▶ _Problem to work on_
In the entries that follow, the line with "- OWASP Secure Coding Guidelines" opens the range and the line with "2. Understand and" closes it; repeat that range exactly, both lines included.

=======

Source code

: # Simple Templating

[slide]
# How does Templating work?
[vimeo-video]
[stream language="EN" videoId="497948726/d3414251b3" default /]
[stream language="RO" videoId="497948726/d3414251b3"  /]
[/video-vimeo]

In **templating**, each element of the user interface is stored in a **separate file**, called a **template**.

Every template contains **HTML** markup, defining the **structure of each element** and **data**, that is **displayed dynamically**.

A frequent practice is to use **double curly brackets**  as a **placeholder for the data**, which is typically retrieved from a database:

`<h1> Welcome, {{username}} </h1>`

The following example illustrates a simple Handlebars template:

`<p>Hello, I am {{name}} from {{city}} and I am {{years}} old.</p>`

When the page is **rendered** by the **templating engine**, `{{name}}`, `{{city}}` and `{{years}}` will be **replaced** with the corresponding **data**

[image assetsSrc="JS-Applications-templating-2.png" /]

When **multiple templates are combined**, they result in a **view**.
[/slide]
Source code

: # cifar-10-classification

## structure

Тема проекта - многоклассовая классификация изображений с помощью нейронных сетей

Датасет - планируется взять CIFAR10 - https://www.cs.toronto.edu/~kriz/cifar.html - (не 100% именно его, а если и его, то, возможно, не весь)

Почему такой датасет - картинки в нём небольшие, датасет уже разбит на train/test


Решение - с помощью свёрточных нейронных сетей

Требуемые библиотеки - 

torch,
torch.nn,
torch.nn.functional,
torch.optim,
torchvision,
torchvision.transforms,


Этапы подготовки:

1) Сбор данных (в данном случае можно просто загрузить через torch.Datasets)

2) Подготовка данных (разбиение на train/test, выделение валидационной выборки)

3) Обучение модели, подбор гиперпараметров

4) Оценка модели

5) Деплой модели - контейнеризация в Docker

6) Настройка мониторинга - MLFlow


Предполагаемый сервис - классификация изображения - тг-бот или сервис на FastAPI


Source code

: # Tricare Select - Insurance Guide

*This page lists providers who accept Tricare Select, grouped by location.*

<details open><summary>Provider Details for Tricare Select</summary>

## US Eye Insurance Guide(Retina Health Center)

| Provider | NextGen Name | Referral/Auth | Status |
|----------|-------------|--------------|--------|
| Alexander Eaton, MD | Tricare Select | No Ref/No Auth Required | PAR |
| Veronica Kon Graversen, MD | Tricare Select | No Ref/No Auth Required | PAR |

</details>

=======

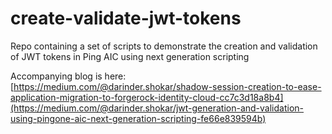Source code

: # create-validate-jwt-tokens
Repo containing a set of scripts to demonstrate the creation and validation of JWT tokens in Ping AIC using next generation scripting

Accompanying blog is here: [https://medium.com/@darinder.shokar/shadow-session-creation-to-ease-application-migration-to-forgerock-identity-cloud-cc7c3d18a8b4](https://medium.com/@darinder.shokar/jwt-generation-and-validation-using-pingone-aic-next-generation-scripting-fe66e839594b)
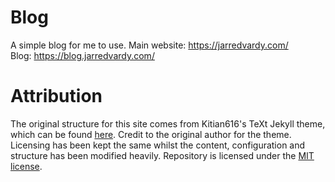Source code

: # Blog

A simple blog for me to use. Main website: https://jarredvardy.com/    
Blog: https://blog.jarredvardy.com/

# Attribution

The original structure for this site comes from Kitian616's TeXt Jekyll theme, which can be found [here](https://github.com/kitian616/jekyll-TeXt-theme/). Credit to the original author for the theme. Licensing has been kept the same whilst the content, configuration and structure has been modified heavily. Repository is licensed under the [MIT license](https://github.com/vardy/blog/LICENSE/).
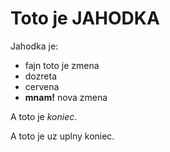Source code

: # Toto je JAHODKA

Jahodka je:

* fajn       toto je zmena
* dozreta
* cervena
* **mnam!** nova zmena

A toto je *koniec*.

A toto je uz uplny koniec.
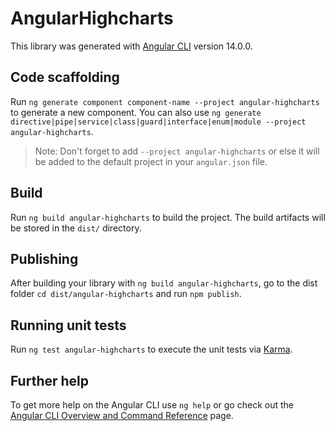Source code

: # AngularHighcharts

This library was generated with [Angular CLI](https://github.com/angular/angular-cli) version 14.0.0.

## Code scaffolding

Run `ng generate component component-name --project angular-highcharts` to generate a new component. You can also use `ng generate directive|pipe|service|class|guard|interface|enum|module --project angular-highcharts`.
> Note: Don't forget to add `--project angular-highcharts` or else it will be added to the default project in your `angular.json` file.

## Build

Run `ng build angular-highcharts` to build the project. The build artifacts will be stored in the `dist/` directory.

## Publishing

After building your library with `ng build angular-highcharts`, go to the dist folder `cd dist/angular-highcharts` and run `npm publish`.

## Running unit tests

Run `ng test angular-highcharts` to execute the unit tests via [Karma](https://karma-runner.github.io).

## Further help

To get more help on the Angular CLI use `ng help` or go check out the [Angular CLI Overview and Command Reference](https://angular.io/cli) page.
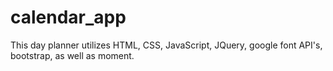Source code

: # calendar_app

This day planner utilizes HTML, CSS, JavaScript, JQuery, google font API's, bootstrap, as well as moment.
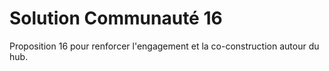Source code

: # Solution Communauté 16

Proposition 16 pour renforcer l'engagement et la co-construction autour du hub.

=======

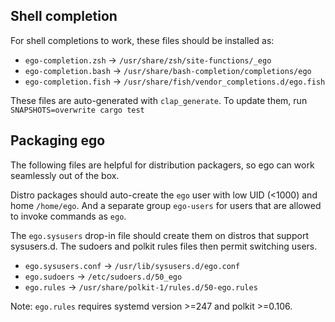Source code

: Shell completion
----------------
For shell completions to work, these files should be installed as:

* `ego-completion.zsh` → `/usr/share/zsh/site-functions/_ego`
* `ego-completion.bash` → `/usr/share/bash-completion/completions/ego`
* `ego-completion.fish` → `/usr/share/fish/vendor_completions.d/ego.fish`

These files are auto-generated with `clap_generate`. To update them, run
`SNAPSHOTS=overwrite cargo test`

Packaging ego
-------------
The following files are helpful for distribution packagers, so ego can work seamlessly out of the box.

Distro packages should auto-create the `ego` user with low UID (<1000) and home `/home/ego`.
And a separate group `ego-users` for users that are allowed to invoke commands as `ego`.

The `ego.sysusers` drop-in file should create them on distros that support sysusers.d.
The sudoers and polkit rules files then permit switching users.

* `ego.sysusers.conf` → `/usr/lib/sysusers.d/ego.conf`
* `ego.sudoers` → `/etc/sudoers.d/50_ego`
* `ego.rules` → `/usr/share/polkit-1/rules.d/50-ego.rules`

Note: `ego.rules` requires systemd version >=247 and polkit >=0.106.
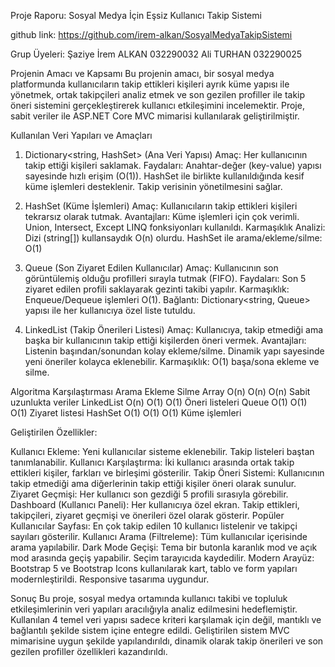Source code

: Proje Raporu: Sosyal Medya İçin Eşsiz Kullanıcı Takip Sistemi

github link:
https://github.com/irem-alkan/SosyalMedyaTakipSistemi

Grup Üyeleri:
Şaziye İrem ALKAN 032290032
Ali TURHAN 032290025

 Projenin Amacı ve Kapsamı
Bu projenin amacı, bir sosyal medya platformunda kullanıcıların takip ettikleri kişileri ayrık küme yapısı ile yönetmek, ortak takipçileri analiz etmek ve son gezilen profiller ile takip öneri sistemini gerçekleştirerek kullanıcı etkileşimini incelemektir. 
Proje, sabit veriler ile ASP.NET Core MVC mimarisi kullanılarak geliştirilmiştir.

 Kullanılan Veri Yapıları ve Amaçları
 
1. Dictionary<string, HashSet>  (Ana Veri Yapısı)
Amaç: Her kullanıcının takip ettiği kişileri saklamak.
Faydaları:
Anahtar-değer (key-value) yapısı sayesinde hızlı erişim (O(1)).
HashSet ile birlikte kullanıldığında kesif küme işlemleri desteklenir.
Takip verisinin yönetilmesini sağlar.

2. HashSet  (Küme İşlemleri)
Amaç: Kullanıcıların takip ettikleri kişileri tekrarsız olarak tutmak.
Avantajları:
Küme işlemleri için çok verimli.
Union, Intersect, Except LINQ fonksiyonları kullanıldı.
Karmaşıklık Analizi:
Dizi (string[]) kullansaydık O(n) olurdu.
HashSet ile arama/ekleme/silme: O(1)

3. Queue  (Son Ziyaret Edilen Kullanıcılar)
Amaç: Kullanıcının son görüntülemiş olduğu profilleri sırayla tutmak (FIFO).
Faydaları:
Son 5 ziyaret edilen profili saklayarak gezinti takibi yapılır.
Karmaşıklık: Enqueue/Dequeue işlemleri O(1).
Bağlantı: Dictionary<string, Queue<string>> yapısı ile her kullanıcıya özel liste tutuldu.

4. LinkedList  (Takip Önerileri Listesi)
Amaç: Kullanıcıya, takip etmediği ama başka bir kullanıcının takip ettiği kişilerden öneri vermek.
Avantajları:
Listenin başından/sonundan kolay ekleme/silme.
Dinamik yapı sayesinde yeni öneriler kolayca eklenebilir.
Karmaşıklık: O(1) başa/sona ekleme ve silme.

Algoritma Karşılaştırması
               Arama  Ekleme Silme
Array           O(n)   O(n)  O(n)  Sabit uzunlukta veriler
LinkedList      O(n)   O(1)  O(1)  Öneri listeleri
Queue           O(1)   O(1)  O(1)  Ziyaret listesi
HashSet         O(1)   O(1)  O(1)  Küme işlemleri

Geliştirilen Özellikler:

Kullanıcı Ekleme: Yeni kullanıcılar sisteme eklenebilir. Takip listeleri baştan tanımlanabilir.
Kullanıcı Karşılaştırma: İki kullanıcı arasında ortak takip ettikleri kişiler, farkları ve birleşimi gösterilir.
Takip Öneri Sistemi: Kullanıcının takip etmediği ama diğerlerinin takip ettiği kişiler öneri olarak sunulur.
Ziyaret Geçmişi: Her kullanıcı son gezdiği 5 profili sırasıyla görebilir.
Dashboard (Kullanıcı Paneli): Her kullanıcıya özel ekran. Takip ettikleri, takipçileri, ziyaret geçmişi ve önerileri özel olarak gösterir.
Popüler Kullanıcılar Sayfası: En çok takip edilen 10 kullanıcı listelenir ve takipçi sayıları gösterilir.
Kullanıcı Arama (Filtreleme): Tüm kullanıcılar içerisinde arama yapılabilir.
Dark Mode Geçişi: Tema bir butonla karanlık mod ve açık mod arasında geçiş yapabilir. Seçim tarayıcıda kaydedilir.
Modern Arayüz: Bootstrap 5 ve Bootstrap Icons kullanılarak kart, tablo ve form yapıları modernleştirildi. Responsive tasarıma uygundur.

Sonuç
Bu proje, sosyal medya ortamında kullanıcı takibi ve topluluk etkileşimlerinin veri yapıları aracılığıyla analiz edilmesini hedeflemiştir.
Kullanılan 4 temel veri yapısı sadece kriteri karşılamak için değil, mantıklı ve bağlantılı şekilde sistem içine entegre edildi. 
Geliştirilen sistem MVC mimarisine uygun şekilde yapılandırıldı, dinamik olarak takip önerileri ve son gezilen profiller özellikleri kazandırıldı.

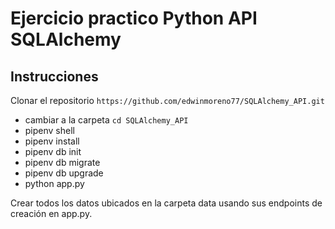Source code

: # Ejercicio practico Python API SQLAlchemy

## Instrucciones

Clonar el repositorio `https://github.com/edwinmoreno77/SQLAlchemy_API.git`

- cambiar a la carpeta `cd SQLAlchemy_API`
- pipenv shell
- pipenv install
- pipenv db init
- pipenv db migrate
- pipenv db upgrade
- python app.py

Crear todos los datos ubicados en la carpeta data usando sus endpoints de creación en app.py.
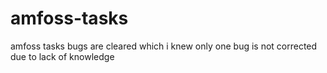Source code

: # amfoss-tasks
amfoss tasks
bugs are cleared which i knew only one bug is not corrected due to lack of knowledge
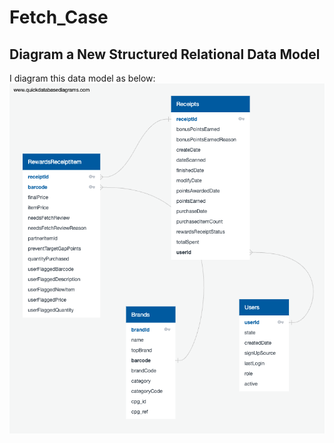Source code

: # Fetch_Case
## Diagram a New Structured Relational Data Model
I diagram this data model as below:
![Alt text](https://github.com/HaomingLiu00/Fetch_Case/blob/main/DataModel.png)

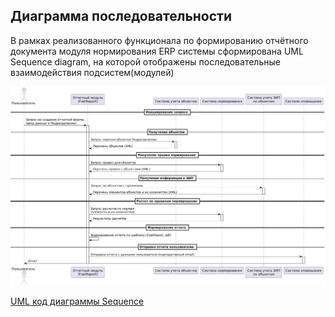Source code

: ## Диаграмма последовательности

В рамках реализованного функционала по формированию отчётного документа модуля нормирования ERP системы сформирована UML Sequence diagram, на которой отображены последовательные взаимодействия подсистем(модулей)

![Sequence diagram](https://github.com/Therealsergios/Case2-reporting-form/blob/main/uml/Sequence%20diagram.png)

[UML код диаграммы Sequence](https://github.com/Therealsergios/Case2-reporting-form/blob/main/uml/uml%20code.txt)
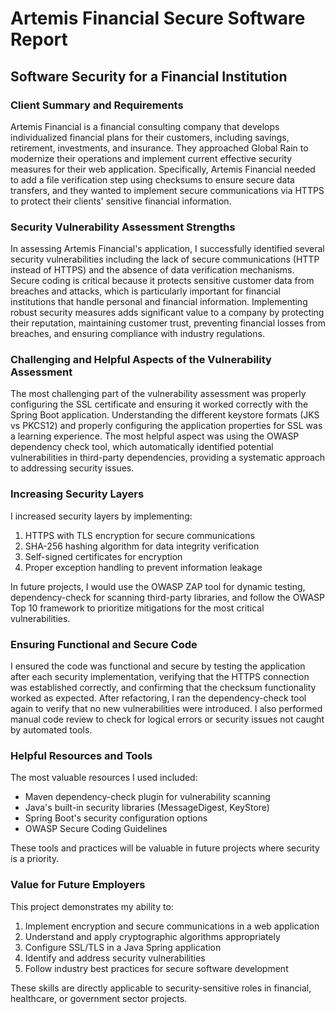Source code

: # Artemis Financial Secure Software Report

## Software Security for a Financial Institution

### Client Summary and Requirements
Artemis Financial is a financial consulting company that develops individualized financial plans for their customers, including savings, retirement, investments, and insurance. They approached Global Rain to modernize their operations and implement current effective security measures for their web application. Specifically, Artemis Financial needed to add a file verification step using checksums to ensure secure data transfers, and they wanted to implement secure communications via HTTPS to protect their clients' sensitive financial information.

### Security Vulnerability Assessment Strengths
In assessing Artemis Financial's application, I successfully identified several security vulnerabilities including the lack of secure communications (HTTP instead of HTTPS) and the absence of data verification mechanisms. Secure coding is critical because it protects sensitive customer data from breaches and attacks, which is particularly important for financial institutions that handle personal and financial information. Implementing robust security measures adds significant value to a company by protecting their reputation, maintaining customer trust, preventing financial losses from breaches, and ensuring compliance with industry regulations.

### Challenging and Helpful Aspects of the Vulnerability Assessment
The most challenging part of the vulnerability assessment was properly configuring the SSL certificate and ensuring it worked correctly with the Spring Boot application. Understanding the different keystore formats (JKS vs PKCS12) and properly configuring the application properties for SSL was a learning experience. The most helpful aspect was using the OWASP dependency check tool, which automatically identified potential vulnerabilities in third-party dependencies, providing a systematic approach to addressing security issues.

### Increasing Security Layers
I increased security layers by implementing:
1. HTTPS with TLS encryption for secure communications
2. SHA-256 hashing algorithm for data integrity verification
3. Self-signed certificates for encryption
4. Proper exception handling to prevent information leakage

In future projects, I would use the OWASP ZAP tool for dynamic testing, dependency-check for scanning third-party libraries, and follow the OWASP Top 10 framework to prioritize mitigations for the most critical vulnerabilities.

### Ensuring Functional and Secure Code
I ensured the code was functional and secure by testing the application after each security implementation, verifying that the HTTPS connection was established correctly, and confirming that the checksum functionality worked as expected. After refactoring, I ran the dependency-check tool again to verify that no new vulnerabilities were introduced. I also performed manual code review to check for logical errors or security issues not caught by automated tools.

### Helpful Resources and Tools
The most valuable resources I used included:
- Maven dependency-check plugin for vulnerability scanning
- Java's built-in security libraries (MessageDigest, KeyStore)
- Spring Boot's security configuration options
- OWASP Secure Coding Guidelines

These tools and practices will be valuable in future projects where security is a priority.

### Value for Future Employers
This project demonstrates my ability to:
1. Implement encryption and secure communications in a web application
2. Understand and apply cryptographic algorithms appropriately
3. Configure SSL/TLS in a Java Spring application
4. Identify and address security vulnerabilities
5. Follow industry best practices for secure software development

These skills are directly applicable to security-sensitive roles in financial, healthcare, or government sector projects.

=======

▶ _Exercise output_
- OWASP Secure Coding Guidelines

These tools and practices will be valuable in future projects where security is a priority.

### Value for Future Employers
This project demonstrates my ability to:
1. Implement encryption and secure communications in a web application
2. Understand and apply cryptographic algorithms appropriately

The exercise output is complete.